The American review

George Clooney stars as a brooding assassin in Anton Corbijn’s slow burning thriller, The American. Here’s Ron’s review…

George Clooney has locked onto a certain career path. Given that he’s gray and in his 50s, he’s taking on a lot of roles where, well, he’s a man at a crossroads. Maybe he’s a businessman who realizes that he’s spent his lonely life on the road and now wants a family. Maybe he’s a career criminal whose brother breaks him out of jail to kill vampires and kidnap Harvey Keitel and steal his RV, only to realize that he wants a family.

Once again, George Clooney gets to play out his real life midlife crisis on screen in The American, only this time he gets to bed a beautiful Italian woman and drink a whole lot of watered-down espresso. Kind of like what he does every day, except this time George plays Jack/Edward, a multi-pseudonymous American assassin/secret agent kind of guy who is on the run from some Swedes who want to kill him.

Turning to an old handler/contact named Pavel (Johan Leysen), Jack finds himself hiding out in Italy, where he takes one last job to finance his retirement.

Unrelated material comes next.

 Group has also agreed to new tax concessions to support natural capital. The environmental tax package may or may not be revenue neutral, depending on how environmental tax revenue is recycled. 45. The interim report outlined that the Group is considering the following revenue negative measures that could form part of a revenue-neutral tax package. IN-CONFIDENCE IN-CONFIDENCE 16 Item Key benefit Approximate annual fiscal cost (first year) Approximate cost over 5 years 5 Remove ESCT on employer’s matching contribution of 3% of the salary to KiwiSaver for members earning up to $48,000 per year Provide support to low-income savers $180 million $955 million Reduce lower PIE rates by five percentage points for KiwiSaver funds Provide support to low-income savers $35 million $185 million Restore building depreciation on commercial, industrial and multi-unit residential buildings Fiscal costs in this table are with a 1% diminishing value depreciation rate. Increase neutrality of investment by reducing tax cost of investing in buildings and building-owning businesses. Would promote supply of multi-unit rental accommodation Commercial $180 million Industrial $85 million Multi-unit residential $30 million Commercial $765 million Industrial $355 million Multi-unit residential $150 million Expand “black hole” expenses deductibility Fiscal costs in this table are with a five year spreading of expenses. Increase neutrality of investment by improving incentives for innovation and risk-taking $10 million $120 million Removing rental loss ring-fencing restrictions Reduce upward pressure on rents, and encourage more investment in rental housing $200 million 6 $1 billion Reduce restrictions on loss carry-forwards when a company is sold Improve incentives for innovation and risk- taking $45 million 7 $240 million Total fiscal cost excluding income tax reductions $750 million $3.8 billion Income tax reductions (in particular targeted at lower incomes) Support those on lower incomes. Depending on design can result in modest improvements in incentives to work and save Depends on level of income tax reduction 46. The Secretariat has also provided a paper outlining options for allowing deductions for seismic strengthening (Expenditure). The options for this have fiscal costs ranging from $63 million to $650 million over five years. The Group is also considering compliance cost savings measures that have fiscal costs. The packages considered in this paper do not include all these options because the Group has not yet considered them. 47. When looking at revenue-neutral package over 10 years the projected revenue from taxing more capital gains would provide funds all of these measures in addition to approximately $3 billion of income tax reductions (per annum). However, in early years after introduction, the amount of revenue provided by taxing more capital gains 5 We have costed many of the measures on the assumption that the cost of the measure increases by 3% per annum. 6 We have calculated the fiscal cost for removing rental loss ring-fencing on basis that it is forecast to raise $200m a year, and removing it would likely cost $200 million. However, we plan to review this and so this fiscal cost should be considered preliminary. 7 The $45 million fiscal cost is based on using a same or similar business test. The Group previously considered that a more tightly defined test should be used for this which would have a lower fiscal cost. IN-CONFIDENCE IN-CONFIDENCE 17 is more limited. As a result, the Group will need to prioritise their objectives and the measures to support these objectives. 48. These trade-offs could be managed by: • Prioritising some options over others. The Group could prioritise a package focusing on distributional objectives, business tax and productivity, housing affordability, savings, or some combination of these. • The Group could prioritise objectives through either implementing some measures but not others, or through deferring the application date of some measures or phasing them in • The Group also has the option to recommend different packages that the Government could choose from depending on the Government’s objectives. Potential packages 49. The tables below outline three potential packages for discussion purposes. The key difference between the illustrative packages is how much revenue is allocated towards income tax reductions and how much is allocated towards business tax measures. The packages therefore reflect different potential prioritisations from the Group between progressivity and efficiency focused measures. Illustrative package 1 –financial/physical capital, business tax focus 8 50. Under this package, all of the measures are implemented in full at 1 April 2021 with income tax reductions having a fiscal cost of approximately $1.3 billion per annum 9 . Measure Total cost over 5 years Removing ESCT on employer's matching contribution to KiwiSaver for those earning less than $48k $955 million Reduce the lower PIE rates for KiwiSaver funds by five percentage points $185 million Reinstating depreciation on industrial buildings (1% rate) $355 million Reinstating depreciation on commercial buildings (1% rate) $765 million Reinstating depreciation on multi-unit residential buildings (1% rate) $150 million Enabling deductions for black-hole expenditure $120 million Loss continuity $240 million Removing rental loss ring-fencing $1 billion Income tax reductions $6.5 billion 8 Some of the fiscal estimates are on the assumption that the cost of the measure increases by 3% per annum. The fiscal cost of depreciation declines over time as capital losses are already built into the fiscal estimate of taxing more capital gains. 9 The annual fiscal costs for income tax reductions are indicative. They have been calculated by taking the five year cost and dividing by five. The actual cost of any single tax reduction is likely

Thus unfolds the web of intrigue as Jack procures a weapon for female assassin, Mathilde (Thekla Reuten), at Pavel’s request, all the while dodging men who want to kill him and suspecting everyone around him of potential threat, including the beautiful Italian prostitute he falls in love with, Clara (Violante Placido).

The American sounds like a no holds barred, kick-ass action thriller, right? Actually, it’s not. It’s actually a character study of a haunted and lonely man who wants nothing more than a way out, but finds himself constantly on the run from his past, in both literal and metaphorical senses.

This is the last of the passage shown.